| DATA EXTRACTS |

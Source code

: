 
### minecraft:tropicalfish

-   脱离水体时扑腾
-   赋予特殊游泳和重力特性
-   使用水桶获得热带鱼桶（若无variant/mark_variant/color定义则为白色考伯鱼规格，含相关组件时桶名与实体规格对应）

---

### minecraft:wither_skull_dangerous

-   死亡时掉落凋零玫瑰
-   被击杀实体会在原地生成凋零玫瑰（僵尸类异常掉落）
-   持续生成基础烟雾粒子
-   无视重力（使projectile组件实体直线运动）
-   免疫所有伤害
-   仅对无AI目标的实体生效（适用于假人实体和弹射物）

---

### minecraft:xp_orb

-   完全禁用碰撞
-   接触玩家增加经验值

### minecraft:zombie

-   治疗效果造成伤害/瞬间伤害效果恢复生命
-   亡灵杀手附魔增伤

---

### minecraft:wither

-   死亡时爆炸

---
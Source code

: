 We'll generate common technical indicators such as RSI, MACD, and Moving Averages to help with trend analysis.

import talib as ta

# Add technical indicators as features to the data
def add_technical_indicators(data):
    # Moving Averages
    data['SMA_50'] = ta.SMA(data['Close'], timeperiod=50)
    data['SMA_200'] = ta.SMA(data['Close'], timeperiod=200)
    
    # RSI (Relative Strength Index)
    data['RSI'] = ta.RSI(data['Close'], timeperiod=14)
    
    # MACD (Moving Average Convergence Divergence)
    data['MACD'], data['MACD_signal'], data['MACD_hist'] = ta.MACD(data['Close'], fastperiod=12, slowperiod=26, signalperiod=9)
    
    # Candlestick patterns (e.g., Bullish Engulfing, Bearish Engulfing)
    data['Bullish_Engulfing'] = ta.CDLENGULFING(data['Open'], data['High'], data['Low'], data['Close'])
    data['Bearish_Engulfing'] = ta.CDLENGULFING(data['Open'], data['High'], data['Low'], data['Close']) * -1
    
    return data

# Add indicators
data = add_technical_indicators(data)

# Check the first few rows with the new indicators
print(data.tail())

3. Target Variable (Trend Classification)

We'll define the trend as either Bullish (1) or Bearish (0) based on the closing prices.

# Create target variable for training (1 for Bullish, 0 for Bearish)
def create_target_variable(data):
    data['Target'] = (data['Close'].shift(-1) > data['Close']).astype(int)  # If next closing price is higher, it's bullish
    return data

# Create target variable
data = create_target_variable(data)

| ASSIGNMENT |
Once a line of the records is found to contain "closing", copy it out.

| OUTPUT OF THE EXERCISE |
We'll define the trend as either Bullish (1) or Bearish (0) based on the closing prices.
    data['Target'] = (data['Close'].shift(-1) > data['Close']).astype(int)  # If next closing price is higher, it's bullish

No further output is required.